For this project, I got to familiarize myself with a bunch of different subcomponents of D3 including scales and axes. I also decided to use some native ES6 features, so this might not show up at all in some browsers.

D3 is less of a data visualization framework and more of a toolkit of associated libraries that join data to HTML or SVG nodes. Having done a lot of work with SVG in Elm, I was feeling much more comfortable approaching this project. I struggled for a bit with one of D3’s foundational concepts: the data join. I found this article really helpful to get my mind wrapped around the concept.

I’m hosting this D3 project on Bl.ocks, which is a really handy way to host code from a GitHub Gist.

So what did I learn from my data visualization? Color is probably not the best way to visualize something like open rate. What this visualization tells me is perhaps that my earlier subscribers are the ones that tend to open my emails.
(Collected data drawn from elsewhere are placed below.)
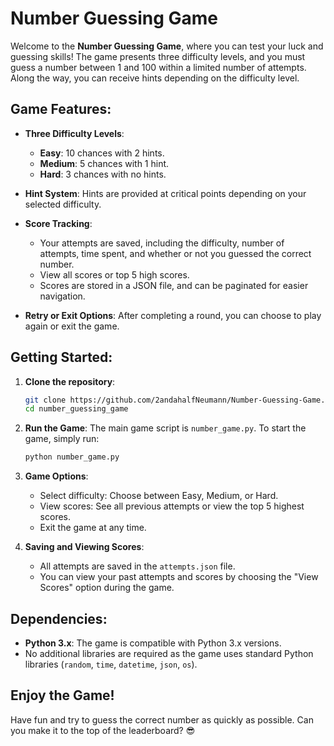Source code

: # Number Guessing Game

Welcome to the **Number Guessing Game**, where you can test your luck and guessing skills! The game presents three difficulty levels, and you must guess a number between 1 and 100 within a limited number of attempts. Along the way, you can receive hints depending on the difficulty level.

## Game Features:

- **Three Difficulty Levels**:
    - **Easy**: 10 chances with 2 hints.
    - **Medium**: 5 chances with 1 hint.
    - **Hard**: 3 chances with no hints.
  
- **Hint System**: Hints are provided at critical points depending on your selected difficulty.

- **Score Tracking**: 
    - Your attempts are saved, including the difficulty, number of attempts, time spent, and whether or not you guessed the correct number.
    - View all scores or top 5 high scores.
    - Scores are stored in a JSON file, and can be paginated for easier navigation.

- **Retry or Exit Options**: After completing a round, you can choose to play again or exit the game.

## Getting Started:

1. **Clone the repository**:
    ```bash
    git clone https://github.com/2andahalfNeumann/Number-Guessing-Game.git
    cd number_guessing_game
    ```

2. **Run the Game**:
    The main game script is `number_game.py`. To start the game, simply run:
    ```bash
    python number_game.py
    ```

3. **Game Options**:
    - Select difficulty: Choose between Easy, Medium, or Hard.
    - View scores: See all previous attempts or view the top 5 highest scores.
    - Exit the game at any time.

4. **Saving and Viewing Scores**:
    - All attempts are saved in the `attempts.json` file.
    - You can view your past attempts and scores by choosing the "View Scores" option during the game.

## Dependencies:

- **Python 3.x**: The game is compatible with Python 3.x versions.
- No additional libraries are required as the game uses standard Python libraries (`random`, `time`, `datetime`, `json`, `os`).

## Enjoy the Game!

Have fun and try to guess the correct number as quickly as possible. Can you make it to the top of the leaderboard? 😎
I have, on average, 43 unique opens for each email. I’m not sure if that’s above or below the open rate for an average Tinyletter. Looking at my visualization, I also can’t tell what open rate correlates to. Subject line? Time of day the letter is sent? When the subscriber signed up? I’ll have to run some more reports and do some more visualizations to better understand those things. This is not a very useful visualization.
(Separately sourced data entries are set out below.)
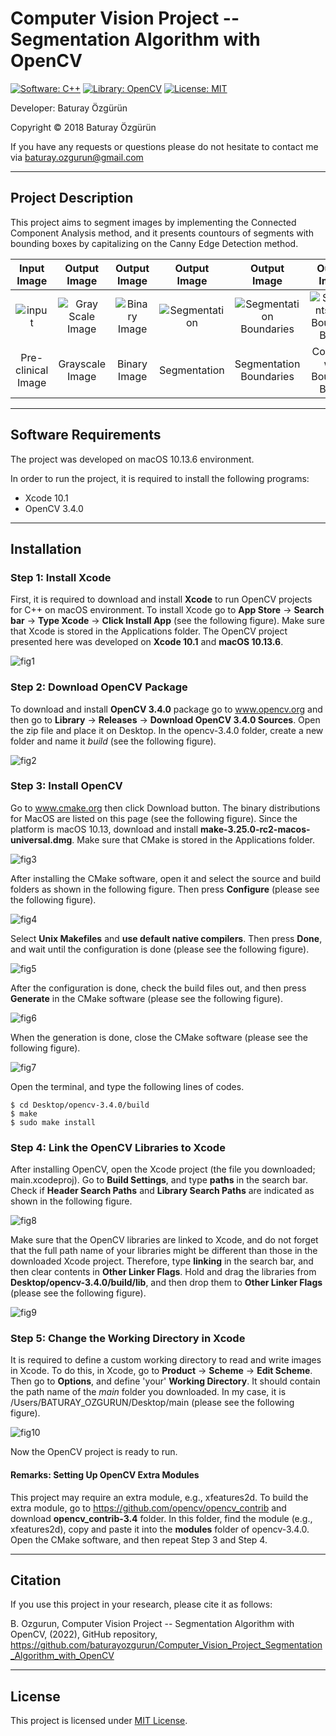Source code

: # Computer Vision Project -- Segmentation Algorithm with OpenCV
[![Software: C++](https://img.shields.io/badge/Software-C%2B%2B-blue)](http://www.cplusplus.org/)  [![Library: OpenCV](https://img.shields.io/badge/Library-OpenCV-green)](https://www.opencv.org/) [![License: MIT](https://img.shields.io/badge/License-MIT-lightgrey)](https://mit-license.org/) 

Developer: Baturay Özgürün

Copyright © 2018 Baturay Özgürün

If you have any requests or questions please do not hesitate to contact me via baturay.ozgurun@gmail.com

---

## Project Description

This project aims to segment images by implementing the Connected Component Analysis method, and it presents countours of segments with bounding boxes by capitalizing on the Canny Edge Detection method.

| Input Image | Output Image | Output Image | Output Image | Output Image | Output Image | 
| :---: | :---: | :---: | :---: | :---: | :---: | 
| ![input](https://user-images.githubusercontent.com/76174639/199262736-13925682-9c3e-468d-9af7-834e94c84277.jpg) | ![Gray Scale Image](https://user-images.githubusercontent.com/76174639/199262762-cb66e544-4c71-4905-aaca-f0cf952200d2.jpg) | ![Binary Image](https://user-images.githubusercontent.com/76174639/199262772-57ada3c6-a598-4a97-b36e-3974d73b50c5.jpg) | ![Segmentation](https://user-images.githubusercontent.com/76174639/199262817-92c172b9-7861-49a8-a6a3-d6213419501f.jpg) | ![Segmentation Boundaries](https://user-images.githubusercontent.com/76174639/199262840-96f29ca7-05c5-4670-a54b-cd7570b5646c.jpg) | ![Segments with Bounding Boxes](https://user-images.githubusercontent.com/76174639/199262852-8bcfc1fb-d8be-49fd-912a-6ddb55549a94.jpg) |
| Pre-clinical Image | Grayscale Image | Binary Image | Segmentation | Segmentation Boundaries | Contours with Bounding Boxes | 

---

## Software Requirements

The project was developed on macOS 10.13.6 environment. 

In order to run the project, it is required to install the following programs:
- Xcode 10.1
- OpenCV 3.4.0

---

## Installation

### Step 1: Install Xcode
First, it is required to download and install **Xcode** to run OpenCV projects for C++ on macOS environment. To install Xcode go to **App Store** -> **Search bar** -> **Type Xcode** -> **Click Install App** (see the following figure). Make sure that Xcode is stored in the Applications folder. The OpenCV project presented here was developed on **Xcode 10.1** and **macOS 10.13.6**.

![fig1](https://user-images.githubusercontent.com/76174639/197363657-32774932-cf69-407a-b30e-f058c19f1d61.png)

### Step 2: Download OpenCV Package
To download and install **OpenCV 3.4.0** package go to www.opencv.org and then go to **Library** -> **Releases** -> **Download OpenCV 3.4.0 Sources**. Open the zip file and place it on Desktop. In the opencv-3.4.0 folder, create a new folder and name it *build* (see the following figure).

![fig2](https://user-images.githubusercontent.com/76174639/197363690-788fce3a-d926-4c46-87b5-00680dc9ab35.png)

### Step 3: Install OpenCV
Go to www.cmake.org then click Download button. The binary distributions for MacOS are listed on this page (see the following figure). Since the platform is macOS 10.13, download and install **make-3.25.0-rc2-macos-universal.dmg**. Make sure that CMake is stored in the Applications folder.

![fig3](https://user-images.githubusercontent.com/76174639/197363696-e8b0fe57-9071-481e-abee-883fa1ca9bfe.png)

After installing the CMake software, open it and select the source and build folders as shown in the following figure. Then press **Configure** (please see the following figure).

![fig4](https://user-images.githubusercontent.com/76174639/197363701-1b20712b-bb4a-4c84-b821-d9477b289b8d.png)

Select **Unix Makefiles** and **use default native compilers**. Then press **Done**, and wait until the configuration is done (please see the following figure).

![fig5](https://user-images.githubusercontent.com/76174639/197363740-df8a5e2c-2088-4e64-87c8-b6facad92787.png)

After the configuration is done, check the build files out, and then press **Generate** in the CMake software (please see the following figure). 

![fig6](https://user-images.githubusercontent.com/76174639/197363705-6d8c75e5-53fc-4fc1-a0dd-26f731515349.png)

When the generation is done, close the CMake software (please see the following figure). 

![fig7](https://user-images.githubusercontent.com/76174639/197363706-f4f97304-9c75-4844-93d4-9a3aaeb92dbc.png)

Open the terminal, and type the following lines of codes.

``` 
$ cd Desktop/opencv-3.4.0/build
$ make
$ sudo make install
```

### Step 4: Link the OpenCV Libraries to Xcode

After installing OpenCV, open the Xcode project (the file you downloaded; main.xcodeproj). Go to **Build Settings**, and type **paths** in the search bar. Check if **Header Search Paths** and **Library Search Paths** are indicated as shown in the following figure. 

![fig8](https://user-images.githubusercontent.com/76174639/197363708-677a6925-52eb-44e3-99b1-441271f40751.png)

Make sure that the OpenCV libraries are linked to Xcode, and do not forget that the full path name of your libraries might be different than those in the downloaded Xcode project. Therefore, type **linking** in the search bar, and then clear contents in **Other Linker Flags**. Hold and drag the libraries from **Desktop/opencv-3.4.0/build/lib**, and then drop them to **Other Linker Flags** (please see the following figure).

![fig9](https://user-images.githubusercontent.com/76174639/197363714-ab300d14-0022-4c13-9fc9-ffeca5c789a1.png)

### Step 5: Change the Working Directory in Xcode

It is required to define a custom working directory to read and write images in Xcode. To do this, in Xcode, go to **Product** -> **Scheme** -> **Edit Scheme**. Then go to **Options**, and define 'your' **Working Directory**. It should contain the path name of the *main* folder you downloaded. In my case, it is /Users/BATURAY_OZGURUN/Desktop/main (please see the following figure).

![fig10](https://user-images.githubusercontent.com/76174639/197363718-feaa4af1-9e7c-4512-919a-1422d431dd3a.png)

Now the OpenCV project is ready to run.

#### Remarks: Setting Up OpenCV Extra Modules

This project may require an extra module, e.g., xfeatures2d. To build the extra module, go to https://github.com/opencv/opencv_contrib and download **opencv_contrib-3.4** folder. In this folder, find the module (e.g., xfeatures2d), copy and paste it into the **modules** folder of opencv-3.4.0. Open the CMake software, and then repeat Step 3 and Step 4.

---

## Citation

If you use this project in your research, please cite it as follows:

B. Ozgurun, Computer Vision Project -- Segmentation Algorithm with OpenCV, (2022), GitHub repository, https://github.com/baturayozgurun/Computer_Vision_Project_Segmentation_Algorithm_with_OpenCV

---

## License

This project is licensed under [MIT License](https://mit-license.org/).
But for now, I’m satisfied. I immersed myself in D3 and feel like it’s something I have at least a decent grasp of. As I learn more about how to visualize data, I feel comfortable knowing that I have a toolset within reach that lets me implement those ideas.

Over the next few weeks, I’m going to be picking up Ansible again for managing my FreeBSD server, and I’ll begin learning the basic building blocks of Racket. I’ll also be writing up a post-mortem on hive-city and my work with Elm.